__EXERCISE REQUIREMENTS__
Count every line in the following entries where the word "four" appears. Give the count alone.

__RECORDS PROVIDED__

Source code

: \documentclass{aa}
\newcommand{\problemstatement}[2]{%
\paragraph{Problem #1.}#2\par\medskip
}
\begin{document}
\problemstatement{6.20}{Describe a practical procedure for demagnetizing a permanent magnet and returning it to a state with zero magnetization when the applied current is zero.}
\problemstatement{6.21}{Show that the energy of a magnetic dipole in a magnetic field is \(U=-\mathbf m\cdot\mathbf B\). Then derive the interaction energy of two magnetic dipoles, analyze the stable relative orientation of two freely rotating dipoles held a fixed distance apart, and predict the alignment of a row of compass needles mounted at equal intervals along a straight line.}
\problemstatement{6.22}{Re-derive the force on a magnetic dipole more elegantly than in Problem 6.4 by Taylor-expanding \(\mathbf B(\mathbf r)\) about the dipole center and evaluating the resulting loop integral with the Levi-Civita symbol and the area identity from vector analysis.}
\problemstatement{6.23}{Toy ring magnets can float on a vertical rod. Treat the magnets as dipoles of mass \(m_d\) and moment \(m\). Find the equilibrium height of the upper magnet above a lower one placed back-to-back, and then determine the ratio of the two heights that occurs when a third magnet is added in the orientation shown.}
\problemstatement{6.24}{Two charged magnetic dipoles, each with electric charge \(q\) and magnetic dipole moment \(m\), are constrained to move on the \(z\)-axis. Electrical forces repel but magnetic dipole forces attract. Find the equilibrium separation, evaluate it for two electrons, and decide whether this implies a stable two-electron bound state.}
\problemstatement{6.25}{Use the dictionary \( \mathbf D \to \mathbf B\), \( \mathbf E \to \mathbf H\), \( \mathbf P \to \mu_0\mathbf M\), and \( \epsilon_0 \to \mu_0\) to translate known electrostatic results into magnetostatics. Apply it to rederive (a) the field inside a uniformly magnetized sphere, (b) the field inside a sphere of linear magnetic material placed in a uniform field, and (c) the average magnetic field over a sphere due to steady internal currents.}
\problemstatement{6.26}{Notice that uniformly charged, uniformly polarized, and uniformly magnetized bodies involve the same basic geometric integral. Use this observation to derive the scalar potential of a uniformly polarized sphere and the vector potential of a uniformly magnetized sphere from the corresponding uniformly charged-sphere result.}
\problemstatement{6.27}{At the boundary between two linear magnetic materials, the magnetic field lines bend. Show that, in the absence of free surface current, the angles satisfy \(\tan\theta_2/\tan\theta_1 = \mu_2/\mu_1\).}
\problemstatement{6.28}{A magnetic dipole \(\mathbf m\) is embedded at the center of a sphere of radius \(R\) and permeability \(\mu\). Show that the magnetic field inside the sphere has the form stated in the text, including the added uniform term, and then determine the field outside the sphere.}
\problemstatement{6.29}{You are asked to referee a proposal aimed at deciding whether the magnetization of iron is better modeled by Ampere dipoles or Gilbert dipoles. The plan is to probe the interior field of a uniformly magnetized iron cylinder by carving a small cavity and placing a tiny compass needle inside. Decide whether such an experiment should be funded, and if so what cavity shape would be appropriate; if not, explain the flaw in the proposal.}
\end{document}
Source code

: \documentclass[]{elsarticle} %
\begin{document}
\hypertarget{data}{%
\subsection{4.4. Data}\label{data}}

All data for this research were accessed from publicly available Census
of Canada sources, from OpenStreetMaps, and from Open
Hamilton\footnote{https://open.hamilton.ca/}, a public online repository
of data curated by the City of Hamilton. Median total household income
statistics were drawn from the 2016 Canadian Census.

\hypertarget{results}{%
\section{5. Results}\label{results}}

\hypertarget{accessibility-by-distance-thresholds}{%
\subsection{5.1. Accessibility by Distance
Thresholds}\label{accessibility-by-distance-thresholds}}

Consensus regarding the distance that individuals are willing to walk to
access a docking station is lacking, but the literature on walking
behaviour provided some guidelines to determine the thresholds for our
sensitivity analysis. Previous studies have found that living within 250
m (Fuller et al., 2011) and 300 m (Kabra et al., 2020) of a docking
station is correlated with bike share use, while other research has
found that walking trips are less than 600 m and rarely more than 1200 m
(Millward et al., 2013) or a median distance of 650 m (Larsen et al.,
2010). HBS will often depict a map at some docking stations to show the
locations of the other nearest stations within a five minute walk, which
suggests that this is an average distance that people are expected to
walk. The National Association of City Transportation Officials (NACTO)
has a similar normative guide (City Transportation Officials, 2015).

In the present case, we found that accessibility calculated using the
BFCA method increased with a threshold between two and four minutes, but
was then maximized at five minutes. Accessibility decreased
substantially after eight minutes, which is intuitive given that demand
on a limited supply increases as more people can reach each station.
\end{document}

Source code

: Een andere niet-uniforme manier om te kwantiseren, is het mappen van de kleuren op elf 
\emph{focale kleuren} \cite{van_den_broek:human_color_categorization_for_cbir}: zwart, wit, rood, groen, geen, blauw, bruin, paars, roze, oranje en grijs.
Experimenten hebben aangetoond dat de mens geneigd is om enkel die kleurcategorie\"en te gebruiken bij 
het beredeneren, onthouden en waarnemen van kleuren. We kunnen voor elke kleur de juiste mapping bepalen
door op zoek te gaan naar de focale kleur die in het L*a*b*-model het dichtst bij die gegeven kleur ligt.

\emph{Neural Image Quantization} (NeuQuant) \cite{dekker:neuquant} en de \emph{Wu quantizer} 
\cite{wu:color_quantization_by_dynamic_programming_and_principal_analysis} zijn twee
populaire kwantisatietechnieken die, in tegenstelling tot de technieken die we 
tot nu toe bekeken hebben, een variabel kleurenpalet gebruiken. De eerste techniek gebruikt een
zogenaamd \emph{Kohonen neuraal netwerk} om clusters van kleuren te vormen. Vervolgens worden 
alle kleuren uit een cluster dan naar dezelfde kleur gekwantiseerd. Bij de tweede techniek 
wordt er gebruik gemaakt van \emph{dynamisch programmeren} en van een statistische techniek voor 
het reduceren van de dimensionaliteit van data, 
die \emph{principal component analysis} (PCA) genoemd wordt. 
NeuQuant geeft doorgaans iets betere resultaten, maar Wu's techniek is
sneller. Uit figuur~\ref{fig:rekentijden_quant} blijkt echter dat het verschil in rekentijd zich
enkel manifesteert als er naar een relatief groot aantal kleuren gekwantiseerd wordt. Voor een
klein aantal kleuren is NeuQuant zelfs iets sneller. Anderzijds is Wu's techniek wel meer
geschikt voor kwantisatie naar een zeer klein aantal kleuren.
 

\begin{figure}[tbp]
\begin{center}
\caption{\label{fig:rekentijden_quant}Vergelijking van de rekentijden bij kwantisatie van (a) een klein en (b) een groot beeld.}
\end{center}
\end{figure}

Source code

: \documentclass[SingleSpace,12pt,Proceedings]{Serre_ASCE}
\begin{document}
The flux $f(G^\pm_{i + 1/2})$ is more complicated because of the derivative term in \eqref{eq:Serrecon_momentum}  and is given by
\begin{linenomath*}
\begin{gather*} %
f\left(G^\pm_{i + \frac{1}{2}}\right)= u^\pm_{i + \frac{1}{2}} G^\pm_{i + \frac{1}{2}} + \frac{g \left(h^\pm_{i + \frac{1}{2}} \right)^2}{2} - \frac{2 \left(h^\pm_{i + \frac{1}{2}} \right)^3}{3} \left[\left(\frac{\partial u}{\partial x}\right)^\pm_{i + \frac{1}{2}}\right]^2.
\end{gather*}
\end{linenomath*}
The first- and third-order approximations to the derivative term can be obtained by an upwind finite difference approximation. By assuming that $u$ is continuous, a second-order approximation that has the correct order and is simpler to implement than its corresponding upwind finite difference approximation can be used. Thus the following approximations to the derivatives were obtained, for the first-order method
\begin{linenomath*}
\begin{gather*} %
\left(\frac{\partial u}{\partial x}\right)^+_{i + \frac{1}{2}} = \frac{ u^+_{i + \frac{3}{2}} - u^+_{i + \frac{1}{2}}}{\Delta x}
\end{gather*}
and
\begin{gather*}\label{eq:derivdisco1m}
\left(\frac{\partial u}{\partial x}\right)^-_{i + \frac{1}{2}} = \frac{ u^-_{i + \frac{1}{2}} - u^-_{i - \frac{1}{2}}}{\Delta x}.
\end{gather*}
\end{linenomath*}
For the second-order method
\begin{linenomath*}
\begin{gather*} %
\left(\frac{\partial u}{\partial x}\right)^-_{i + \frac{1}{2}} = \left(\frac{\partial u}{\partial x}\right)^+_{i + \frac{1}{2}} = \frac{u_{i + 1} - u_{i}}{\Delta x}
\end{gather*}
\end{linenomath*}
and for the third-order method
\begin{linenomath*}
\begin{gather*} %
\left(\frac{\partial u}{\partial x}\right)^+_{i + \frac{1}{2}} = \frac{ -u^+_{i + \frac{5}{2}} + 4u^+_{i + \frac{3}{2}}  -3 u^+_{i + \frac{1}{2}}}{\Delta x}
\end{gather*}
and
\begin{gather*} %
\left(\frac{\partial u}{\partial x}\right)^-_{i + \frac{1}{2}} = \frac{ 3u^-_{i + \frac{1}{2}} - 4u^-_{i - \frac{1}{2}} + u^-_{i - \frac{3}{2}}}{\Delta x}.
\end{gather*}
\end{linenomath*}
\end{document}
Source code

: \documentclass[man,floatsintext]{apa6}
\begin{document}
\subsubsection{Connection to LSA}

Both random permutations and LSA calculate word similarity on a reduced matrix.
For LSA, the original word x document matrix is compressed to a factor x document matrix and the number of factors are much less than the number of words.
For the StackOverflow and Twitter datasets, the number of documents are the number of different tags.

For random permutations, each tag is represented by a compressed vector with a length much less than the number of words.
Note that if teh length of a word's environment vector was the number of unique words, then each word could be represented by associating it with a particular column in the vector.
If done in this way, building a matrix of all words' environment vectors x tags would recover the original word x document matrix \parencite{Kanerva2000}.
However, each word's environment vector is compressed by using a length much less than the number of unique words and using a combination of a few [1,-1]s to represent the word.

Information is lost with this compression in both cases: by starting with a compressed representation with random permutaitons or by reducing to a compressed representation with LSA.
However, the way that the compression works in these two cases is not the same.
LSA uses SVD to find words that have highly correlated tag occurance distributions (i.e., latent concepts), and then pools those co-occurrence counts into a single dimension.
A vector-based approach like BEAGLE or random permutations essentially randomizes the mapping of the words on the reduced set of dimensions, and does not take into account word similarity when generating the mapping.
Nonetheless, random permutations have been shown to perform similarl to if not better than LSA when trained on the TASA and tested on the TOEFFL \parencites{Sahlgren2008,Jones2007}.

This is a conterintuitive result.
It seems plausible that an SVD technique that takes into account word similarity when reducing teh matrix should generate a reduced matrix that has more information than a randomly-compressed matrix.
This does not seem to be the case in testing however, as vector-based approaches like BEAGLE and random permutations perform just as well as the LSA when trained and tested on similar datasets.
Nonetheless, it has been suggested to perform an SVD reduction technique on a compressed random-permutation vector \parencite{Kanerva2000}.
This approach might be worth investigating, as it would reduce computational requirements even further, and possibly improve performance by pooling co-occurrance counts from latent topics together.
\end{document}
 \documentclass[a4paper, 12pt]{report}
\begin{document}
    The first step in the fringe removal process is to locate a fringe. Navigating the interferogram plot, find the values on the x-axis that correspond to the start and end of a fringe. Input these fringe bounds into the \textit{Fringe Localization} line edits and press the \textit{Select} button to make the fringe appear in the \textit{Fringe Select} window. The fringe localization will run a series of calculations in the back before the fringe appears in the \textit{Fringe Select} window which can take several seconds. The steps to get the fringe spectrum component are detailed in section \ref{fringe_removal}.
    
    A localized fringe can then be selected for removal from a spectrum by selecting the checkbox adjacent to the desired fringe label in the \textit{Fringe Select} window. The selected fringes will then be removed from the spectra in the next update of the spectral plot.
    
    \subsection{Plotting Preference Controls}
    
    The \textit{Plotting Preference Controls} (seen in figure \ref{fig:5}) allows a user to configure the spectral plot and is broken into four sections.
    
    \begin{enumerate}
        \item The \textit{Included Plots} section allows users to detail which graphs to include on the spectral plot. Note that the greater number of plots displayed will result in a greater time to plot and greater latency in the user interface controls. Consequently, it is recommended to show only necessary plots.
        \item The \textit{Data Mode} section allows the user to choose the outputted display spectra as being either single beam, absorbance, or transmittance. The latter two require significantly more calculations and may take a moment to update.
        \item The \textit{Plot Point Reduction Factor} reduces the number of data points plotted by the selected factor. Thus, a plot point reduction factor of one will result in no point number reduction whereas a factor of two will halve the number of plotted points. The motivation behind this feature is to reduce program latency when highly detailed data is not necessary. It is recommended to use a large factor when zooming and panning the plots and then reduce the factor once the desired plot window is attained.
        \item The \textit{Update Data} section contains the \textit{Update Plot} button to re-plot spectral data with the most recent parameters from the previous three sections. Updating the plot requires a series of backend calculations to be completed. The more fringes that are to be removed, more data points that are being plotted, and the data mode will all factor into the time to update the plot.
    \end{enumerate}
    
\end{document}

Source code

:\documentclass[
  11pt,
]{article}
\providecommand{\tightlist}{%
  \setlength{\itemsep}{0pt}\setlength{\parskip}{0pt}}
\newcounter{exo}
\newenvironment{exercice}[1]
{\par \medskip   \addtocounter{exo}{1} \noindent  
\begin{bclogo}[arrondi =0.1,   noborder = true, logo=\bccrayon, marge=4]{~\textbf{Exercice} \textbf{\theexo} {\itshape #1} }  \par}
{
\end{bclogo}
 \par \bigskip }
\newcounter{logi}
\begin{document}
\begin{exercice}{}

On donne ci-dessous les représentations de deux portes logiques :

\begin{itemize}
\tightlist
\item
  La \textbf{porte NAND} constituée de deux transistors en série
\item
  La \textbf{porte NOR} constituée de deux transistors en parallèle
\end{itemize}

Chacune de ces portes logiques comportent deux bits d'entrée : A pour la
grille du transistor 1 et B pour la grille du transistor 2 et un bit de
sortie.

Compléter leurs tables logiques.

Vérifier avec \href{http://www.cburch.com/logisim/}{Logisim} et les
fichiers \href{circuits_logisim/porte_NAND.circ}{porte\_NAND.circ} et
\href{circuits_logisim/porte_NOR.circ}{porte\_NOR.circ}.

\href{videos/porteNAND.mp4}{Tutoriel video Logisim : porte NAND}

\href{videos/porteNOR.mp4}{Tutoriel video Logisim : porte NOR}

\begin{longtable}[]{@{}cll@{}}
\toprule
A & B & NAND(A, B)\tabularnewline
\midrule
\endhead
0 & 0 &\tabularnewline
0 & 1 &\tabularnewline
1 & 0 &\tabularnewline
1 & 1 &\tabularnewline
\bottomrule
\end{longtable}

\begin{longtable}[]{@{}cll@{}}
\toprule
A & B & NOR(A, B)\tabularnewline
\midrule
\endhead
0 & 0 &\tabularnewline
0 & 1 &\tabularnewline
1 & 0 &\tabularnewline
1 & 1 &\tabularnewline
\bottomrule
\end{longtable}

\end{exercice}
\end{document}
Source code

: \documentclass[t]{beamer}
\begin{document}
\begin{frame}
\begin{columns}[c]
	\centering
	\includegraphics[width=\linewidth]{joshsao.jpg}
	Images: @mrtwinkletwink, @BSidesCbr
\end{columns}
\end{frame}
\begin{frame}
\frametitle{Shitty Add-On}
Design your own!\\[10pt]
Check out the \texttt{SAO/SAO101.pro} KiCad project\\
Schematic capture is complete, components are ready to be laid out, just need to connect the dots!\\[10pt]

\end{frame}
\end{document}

__COMPLETED EXERCISE__
2